Stored data entries
Segment Open

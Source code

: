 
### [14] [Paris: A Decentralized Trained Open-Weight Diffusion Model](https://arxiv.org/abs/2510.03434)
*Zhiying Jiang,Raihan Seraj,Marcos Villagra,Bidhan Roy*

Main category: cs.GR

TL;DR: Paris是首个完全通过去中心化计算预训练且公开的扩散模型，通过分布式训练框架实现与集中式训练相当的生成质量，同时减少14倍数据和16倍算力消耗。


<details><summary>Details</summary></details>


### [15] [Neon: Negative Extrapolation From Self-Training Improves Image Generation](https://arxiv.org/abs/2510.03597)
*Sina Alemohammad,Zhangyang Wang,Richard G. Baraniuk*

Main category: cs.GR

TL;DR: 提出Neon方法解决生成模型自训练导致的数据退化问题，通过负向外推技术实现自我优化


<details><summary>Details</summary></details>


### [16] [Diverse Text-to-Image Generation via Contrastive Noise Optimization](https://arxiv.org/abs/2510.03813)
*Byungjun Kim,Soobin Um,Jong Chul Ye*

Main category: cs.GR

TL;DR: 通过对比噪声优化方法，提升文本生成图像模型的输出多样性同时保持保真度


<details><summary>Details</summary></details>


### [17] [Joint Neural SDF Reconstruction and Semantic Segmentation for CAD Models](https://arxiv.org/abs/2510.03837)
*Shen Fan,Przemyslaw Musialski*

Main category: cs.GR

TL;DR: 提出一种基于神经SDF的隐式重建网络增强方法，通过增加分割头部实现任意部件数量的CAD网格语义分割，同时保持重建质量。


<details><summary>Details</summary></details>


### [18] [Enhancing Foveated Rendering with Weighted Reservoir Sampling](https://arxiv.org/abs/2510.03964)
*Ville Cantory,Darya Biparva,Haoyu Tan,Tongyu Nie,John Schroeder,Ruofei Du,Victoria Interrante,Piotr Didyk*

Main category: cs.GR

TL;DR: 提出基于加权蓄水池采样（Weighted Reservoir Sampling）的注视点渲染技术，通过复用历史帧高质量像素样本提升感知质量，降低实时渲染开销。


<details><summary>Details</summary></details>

Segment Closed

*REQUIRED WORK:* Nothing in the records above may be left out when you repeat them exactly.

*EXERCISE ANSWER:*
Source code

: 
### [14] [Paris: A Decentralized Trained Open-Weight Diffusion Model](https://arxiv.org/abs/2510.03434)
*Zhiying Jiang,Raihan Seraj,Marcos Villagra,Bidhan Roy*

Main category: cs.GR

TL;DR: Paris是首个完全通过去中心化计算预训练且公开的扩散模型，通过分布式训练框架实现与集中式训练相当的生成质量，同时减少14倍数据和16倍算力消耗。


<details><summary>Details</summary></details>


### [15] [Neon: Negative Extrapolation From Self-Training Improves Image Generation](https://arxiv.org/abs/2510.03597)
*Sina Alemohammad,Zhangyang Wang,Richard G. Baraniuk*

Main category: cs.GR

TL;DR: 提出Neon方法解决生成模型自训练导致的数据退化问题，通过负向外推技术实现自我优化


<details><summary>Details</summary></details>


### [16] [Diverse Text-to-Image Generation via Contrastive Noise Optimization](https://arxiv.org/abs/2510.03813)
*Byungjun Kim,Soobin Um,Jong Chul Ye*

Main category: cs.GR

TL;DR: 通过对比噪声优化方法，提升文本生成图像模型的输出多样性同时保持保真度


<details><summary>Details</summary></details>


### [17] [Joint Neural SDF Reconstruction and Semantic Segmentation for CAD Models](https://arxiv.org/abs/2510.03837)
*Shen Fan,Przemyslaw Musialski*

Main category: cs.GR

TL;DR: 提出一种基于神经SDF的隐式重建网络增强方法，通过增加分割头部实现任意部件数量的CAD网格语义分割，同时保持重建质量。


<details><summary>Details</summary></details>


### [18] [Enhancing Foveated Rendering with Weighted Reservoir Sampling](https://arxiv.org/abs/2510.03964)
*Ville Cantory,Darya Biparva,Haoyu Tan,Tongyu Nie,John Schroeder,Ruofei Du,Victoria Interrante,Piotr Didyk*

Main category: cs.GR

TL;DR: 提出基于加权蓄水池采样（Weighted Reservoir Sampling）的注视点渲染技术，通过复用历史帧高质量像素样本提升感知质量，降低实时渲染开销。


<details><summary>Details</summary></details>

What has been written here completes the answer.